> **Exercise**: Beginning with the first line of the data below, extract each line up to and including the one containing "- **Create a". Copy them exactly and add nothing.

Start of Task data

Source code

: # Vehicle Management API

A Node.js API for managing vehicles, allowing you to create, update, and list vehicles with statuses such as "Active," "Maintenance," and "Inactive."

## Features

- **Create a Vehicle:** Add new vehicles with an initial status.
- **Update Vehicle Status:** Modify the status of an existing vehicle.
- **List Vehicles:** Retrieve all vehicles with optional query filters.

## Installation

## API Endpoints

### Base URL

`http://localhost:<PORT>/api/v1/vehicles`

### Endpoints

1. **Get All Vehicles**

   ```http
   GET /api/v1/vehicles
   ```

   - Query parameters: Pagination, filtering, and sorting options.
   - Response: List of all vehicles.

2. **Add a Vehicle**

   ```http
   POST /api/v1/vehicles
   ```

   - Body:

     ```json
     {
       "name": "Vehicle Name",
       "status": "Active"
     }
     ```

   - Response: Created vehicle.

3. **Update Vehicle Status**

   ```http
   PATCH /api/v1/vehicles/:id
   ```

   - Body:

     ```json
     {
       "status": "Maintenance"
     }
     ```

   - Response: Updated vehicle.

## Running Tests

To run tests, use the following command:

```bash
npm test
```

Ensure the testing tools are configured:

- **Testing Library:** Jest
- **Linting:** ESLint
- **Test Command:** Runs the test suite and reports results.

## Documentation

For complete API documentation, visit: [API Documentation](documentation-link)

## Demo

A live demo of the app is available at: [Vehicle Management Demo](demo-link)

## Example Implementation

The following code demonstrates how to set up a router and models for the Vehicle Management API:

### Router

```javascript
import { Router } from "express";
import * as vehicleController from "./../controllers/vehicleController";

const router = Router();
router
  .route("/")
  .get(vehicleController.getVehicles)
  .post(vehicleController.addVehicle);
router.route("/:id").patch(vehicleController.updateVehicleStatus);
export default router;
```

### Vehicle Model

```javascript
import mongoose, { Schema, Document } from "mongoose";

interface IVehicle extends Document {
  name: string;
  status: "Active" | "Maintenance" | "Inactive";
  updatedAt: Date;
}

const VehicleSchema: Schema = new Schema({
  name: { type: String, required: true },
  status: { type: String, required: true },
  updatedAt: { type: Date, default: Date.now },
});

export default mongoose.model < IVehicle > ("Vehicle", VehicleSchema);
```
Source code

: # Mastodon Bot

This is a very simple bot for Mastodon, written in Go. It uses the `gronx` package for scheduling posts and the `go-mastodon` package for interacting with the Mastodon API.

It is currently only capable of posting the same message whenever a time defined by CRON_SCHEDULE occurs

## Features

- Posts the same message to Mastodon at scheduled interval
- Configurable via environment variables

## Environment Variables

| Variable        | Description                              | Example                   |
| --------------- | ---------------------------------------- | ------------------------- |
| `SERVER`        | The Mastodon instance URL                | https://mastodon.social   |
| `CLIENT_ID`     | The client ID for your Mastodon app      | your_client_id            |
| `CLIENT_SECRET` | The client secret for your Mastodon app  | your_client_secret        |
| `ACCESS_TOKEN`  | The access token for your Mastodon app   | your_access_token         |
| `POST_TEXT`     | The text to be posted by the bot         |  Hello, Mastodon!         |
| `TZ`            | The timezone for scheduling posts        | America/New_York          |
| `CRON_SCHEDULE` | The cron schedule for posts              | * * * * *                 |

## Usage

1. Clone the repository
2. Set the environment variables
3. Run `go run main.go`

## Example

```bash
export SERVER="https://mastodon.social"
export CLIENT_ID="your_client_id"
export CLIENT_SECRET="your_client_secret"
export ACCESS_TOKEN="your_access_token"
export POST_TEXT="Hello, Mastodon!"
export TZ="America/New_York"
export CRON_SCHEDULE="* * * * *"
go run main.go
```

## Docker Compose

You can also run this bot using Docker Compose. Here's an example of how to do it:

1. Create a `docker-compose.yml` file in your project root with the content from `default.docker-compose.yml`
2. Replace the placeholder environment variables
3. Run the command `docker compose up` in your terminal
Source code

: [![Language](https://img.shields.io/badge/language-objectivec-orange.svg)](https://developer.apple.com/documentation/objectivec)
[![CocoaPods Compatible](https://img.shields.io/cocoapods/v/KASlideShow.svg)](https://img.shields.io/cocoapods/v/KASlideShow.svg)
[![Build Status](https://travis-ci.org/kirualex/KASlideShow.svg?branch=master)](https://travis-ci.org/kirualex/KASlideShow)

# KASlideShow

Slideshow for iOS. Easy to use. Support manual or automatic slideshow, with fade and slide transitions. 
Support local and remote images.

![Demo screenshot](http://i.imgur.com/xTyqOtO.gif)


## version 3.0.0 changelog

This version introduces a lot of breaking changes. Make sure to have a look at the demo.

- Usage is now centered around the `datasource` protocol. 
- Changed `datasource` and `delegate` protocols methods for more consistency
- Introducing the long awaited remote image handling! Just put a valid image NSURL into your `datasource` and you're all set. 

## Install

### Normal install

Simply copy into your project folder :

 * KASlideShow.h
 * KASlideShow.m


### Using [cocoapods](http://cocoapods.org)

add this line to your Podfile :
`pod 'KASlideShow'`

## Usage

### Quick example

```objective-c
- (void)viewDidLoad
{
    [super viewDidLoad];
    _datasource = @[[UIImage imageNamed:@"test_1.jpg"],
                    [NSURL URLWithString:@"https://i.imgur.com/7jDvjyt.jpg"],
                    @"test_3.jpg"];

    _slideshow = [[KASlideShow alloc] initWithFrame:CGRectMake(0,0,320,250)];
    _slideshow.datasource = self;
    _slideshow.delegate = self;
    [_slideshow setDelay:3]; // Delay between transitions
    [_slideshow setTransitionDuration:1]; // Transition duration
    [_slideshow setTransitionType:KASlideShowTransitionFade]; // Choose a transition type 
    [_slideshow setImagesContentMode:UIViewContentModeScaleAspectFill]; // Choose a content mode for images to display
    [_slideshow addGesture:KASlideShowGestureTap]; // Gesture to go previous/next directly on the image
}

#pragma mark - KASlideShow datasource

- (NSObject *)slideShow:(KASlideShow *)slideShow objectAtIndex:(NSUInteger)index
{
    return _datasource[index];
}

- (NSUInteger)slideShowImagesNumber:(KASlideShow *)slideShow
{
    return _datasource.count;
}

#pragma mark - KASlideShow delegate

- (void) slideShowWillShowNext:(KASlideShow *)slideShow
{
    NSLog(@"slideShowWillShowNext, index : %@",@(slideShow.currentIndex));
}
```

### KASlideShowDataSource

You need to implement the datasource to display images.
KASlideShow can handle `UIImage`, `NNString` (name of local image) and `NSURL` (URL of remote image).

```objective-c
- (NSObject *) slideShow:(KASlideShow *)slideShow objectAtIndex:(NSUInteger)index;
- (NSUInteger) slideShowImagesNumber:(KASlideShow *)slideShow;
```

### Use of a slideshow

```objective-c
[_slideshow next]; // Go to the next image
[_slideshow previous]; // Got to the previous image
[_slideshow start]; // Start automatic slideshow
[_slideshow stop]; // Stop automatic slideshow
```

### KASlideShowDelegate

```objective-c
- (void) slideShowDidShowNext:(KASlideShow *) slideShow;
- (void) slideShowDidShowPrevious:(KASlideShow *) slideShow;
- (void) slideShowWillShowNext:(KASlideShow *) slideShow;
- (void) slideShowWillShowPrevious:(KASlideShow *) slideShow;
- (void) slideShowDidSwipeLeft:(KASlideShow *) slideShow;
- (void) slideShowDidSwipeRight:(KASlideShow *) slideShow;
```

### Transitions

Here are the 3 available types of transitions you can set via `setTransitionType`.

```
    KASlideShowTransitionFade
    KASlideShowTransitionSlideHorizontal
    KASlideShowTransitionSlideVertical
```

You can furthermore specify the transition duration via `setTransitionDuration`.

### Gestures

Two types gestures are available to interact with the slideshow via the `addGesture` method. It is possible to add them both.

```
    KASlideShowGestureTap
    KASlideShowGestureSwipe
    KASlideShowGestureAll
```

End of Task data

> **Your solution**:
Source code

: # Vehicle Management API

A Node.js API for managing vehicles, allowing you to create, update, and list vehicles with statuses such as "Active," "Maintenance," and "Inactive."

## Features

- **Create a Vehicle:** Add new vehicles with an initial status.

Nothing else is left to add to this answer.